CIMA BA1 Syllabus D. The Financial Context Of Business - Currency Options - Notes 7 / 8
Currency Options
Features of currency options
A currency option gives its holder the right to buy (call option) or sell (put option) a quantity of one currency in exchange for another, on or before a specified date, at a fixed rate of exchange (the strike rate for the option).
Currency options can be purchased over-the-counter or on an exchange.
In practice, companies buying call or put currency options do so in over-the- counter deals with a bank.
They protect against adverse movements in the actual exchange rate but allow favourable ones!

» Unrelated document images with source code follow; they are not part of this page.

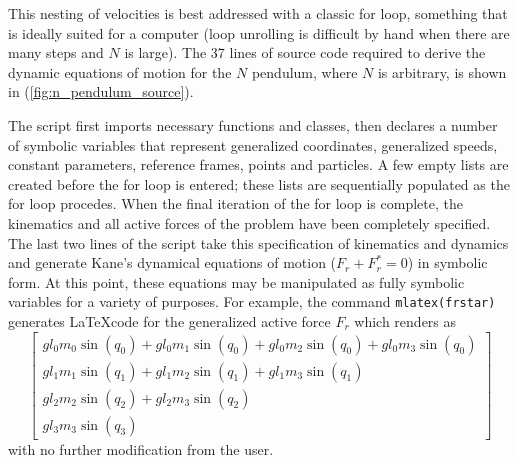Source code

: \documentclass[twocolumn,10pt]{asme2e}
\begin{document}
This nesting of velocities is best addressed with a classic for loop, something
that is ideally suited for a computer (loop unrolling is difficult by hand when
there are many steps and $N$ is large). The 37 lines of source code required to
derive the dynamic equations of motion for the $N$ pendulum, where $N$ is
arbitrary, is shown in (\ref{fig:n_pendulum_source}).

The script first imports necessary functions and classes, then declares a
number of symbolic variables that represent generalized coordinates,
generalized speeds, constant parameters, reference frames, points and
particles. A few empty lists are created before the for loop is entered; these
lists are sequentially populated as the for loop procedes.  When the final
iteration of the for loop is complete, the kinematics and all active forces of
the problem have been completely specified. The last two lines of the script
take this specification of kinematics and dynamics and generate Kane's
dynamical equations of motion ($F_r + F_r^* = 0$) in symbolic form. At this
point, these equations may be manipulated as fully symbolic variables for a
variety of purposes. For example, the command \verb|mlatex(frstar)| generates
\LaTeX code for the generalized active force $F_r$ which renders as
\begin{equation}
\left[\begin{smallmatrix}g l_{0} m_{0} \operatorname{sin}\left(q_{0}\right) + g l_{0} m_{1} \operatorname{sin}\left(q_{0}\right) + g l_{0} m_{2} \operatorname{sin}\left(q_{0}\right) + g l_{0} m_{3} \operatorname{sin}\left(q_{0}\right)\\g l_{1} m_{1} \operatorname{sin}\left(q_{1}\right) + g l_{1} m_{2} \operatorname{sin}\left(q_{1}\right) + g l_{1} m_{3} \operatorname{sin}\left(q_{1}\right)\\g l_{2} m_{2} \operatorname{sin}\left(q_{2}\right) + g l_{2} m_{3} \operatorname{sin}\left(q_{2}\right)\\g l_{3} m_{3} \operatorname{sin}\left(q_{3}\right)\end{smallmatrix}\right]
\end{equation}
with no further modification from the user.
\end{document}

Clearly, because of this, the option involves buying at a premium.
Disadvantages
The premium
Must be paid up immediately
Not available in every currency
Advantages
Currency options do not need to be exercised if it is disadvantageous for the holder to do so.
Holders of currency options can take advantage of favourable exchange rate movements in the cash market and allow their options to lapse. The initial fee paid for the options will still have been incurred, however.
Example
A company is expecting receipt from a foreign currency sale (in $s) in three months’ time and is concerned about the potential impact exchange rate movements could have on the money it receives.
Required
Which of the following statements is correct?
A A call option in $s would allow the company to fix the rate.
B A futures contract would allow the company to hedge the exact size of the transaction.
C A forward contract would remove risk but may be prohibitively expensive.
D A put option in $s would remove downside risk but would also allow the company to benefit if the value of the $ was significantly higher in three months' time.
Solution
Correct answer: D
A put option is an option to sell $s, which is what is needed.
After taking out the contract, the optional exchange rate does not have to be used and if the value of the $ was significantly higher in three months' time then this means that the receipts will be worth more when they are converted at the spot rate.
So the option is unlikely to be used.